Restrictions on same-sex marriage removed – Episcopal church

Restrictions on same-sex marriage have been removed and couples can marry in their home churches, United States Episcopal church bishops have decided.

Until Friday’s decision, 93 US dioceses allowed gay and lesbian couples to marry in the church. Eight did not.

The decision by the Episcopal church’s governing body overrides those local decisions.

Same-sex couples may request the church’s approved gender-neutral marriage rites and will be able to marry in their home parish even if their local bishop has moral objections to gay marriage.

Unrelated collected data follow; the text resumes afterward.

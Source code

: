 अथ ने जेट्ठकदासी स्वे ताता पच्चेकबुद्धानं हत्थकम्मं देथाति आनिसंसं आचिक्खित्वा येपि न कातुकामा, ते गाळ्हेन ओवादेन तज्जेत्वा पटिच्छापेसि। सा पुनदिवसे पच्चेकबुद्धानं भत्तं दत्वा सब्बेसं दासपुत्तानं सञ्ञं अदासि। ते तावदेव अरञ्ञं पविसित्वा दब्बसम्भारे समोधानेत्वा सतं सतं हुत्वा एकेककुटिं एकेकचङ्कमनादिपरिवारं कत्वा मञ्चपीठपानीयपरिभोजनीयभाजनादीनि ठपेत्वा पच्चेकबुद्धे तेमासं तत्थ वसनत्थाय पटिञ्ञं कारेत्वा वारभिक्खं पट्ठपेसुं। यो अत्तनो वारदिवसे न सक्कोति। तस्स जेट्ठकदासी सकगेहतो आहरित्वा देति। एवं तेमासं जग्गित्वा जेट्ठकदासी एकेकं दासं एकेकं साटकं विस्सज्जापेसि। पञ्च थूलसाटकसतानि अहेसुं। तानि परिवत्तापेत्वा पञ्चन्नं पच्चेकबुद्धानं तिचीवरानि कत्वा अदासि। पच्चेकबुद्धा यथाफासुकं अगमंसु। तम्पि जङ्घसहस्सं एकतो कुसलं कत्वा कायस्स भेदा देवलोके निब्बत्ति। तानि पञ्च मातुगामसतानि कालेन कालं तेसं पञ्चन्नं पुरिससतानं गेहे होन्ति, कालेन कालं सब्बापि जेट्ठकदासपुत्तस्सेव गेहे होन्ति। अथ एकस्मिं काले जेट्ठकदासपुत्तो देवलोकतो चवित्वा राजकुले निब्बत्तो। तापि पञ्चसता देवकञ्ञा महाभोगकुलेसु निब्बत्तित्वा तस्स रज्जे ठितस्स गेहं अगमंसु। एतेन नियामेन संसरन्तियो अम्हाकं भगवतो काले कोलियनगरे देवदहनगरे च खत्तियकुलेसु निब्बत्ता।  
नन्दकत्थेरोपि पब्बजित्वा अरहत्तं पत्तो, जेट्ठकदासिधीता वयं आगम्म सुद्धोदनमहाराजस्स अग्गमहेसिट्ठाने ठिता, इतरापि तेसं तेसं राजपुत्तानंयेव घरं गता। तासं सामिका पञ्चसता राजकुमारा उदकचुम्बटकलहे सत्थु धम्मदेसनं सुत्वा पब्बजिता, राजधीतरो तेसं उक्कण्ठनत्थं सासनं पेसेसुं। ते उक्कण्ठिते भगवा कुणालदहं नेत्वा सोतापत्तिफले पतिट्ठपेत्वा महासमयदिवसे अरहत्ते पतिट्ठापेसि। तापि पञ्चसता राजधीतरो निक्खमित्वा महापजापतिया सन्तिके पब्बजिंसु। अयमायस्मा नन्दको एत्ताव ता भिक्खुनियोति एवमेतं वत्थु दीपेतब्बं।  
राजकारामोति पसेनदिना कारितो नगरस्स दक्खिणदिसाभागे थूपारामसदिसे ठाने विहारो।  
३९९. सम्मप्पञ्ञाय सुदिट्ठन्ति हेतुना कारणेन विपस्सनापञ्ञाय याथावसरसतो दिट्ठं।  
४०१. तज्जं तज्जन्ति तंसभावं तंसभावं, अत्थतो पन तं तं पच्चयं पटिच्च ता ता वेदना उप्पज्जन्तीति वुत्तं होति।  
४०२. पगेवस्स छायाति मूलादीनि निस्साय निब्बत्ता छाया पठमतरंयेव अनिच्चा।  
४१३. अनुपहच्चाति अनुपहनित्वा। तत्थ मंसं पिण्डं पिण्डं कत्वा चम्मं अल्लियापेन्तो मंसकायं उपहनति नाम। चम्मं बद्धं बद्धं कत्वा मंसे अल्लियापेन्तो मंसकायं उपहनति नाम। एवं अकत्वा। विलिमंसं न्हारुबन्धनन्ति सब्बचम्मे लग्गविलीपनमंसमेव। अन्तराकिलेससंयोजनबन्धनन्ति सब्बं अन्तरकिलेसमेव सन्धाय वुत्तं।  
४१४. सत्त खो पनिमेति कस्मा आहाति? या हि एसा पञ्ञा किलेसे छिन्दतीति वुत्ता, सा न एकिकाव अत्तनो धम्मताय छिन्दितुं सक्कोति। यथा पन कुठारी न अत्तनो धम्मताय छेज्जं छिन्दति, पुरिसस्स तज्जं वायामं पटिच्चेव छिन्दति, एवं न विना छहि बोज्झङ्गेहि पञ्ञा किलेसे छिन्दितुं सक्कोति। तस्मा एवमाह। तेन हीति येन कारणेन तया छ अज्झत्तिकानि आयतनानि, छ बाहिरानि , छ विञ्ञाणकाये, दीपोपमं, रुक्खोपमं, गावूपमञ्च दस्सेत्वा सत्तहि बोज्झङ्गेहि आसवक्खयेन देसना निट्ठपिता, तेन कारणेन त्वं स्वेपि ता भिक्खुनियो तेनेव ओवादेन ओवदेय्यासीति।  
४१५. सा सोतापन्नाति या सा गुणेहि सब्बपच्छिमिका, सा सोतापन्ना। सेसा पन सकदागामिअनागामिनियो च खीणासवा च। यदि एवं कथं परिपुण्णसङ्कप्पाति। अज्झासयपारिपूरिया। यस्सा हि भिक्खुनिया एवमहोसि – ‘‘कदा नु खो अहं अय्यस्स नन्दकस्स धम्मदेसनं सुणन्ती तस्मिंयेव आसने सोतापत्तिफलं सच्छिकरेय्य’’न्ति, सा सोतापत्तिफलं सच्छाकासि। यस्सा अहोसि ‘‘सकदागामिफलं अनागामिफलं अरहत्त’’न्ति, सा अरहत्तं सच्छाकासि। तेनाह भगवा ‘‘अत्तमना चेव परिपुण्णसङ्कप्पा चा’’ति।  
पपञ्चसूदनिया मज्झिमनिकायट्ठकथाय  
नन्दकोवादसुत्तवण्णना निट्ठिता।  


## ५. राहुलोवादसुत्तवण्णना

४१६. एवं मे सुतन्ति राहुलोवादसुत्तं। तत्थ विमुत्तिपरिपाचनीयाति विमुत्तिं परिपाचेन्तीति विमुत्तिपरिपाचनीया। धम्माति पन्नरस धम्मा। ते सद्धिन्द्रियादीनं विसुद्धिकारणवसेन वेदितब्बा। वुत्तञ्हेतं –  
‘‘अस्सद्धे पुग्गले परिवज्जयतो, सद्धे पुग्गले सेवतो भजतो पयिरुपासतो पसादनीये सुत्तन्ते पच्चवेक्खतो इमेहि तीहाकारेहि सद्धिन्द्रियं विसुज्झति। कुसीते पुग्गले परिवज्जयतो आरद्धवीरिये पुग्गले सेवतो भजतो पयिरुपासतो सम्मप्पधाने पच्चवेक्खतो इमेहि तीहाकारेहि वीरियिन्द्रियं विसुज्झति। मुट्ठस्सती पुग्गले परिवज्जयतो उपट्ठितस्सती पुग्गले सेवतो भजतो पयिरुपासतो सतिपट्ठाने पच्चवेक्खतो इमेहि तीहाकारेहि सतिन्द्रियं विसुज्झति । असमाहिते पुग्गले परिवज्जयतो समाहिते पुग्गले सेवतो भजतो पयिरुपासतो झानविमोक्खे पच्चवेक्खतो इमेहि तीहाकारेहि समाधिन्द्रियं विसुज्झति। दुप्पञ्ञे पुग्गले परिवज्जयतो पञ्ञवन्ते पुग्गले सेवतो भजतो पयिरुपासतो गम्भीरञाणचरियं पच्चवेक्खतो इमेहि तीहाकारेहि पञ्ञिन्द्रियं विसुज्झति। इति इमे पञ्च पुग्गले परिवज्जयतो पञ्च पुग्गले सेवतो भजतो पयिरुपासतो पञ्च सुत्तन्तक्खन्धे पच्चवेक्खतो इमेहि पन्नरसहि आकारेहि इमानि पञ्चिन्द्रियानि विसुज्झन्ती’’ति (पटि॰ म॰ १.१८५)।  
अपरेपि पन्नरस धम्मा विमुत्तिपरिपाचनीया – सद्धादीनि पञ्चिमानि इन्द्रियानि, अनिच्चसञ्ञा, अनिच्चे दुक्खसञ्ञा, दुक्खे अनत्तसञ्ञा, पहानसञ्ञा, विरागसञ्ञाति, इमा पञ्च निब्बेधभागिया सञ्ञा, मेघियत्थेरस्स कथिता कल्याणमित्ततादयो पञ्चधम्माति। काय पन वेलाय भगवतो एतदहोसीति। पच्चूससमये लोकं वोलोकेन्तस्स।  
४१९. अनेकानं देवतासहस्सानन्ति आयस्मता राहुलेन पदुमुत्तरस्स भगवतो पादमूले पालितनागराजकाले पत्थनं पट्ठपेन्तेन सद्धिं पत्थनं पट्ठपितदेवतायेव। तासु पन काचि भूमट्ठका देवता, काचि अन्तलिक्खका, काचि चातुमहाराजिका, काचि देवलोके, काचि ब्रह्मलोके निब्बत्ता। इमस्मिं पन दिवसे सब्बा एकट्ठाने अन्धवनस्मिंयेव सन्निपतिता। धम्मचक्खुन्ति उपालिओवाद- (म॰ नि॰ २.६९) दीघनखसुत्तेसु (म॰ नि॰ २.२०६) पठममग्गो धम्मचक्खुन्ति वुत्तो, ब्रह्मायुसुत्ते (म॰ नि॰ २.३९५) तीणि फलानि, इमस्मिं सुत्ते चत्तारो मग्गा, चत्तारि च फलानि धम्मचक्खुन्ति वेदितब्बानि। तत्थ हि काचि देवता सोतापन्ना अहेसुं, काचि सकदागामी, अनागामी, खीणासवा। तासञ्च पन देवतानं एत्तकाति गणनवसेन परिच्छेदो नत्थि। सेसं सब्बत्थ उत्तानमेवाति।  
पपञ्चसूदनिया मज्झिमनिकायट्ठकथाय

If the local bishop opposes same-sex weddings, the parish priest can still conduct the ceremony. If they wish, they can ask for pastoral support from a bishop in another diocese.

Clergy may also decline to bless or solemnise any marriage.

Bishop Lawrence Provenzano, who helped craft the resolution, said the arrangement provides greater inclusion for LGBT couples without alienating traditionalists.

“This [writing gender-neutral marriage rites] was really a pastoral solution …one that was mindful of trying to hold on to everybody,” he said.

A previous resolution would have effectively made same-sex marriage part of the official theology of the church by inserting the new liturgies in the Book of Common Prayer.

Provenzano said this would have been “a step too fast,” for bishops who are biblically at odds with same-sex marriage and have threatened to leave the denomination over the issue.

Not all the bishops are at ease with the solution, however.

One says he is concerned LGBT Episcopalians would feel like second-class citizens without official adoption of the new marriage liturgies in the Book of Common Prayer.

Others said it was likely only a matter of time before the liturgies were added officially.

Opponents raised concerns about undermining bishops’ authority and about possible schism within the church.

Bishop John Bauerschmidt, who banned same-sex weddings from the Tennessee diocese in 2015, said there is still “much to work out.”

He said the resolution allows access to the liturgies for same sex marriage while preserving the rights and responsibilities of the parish clergy for the use of their buildings for any liturgy.

“It also preserves the ministry of bishops as chief pastors and teachers in our dioceses.”

“We will be working out what it means for our diocese with clergy and congregations in the coming days,” he said.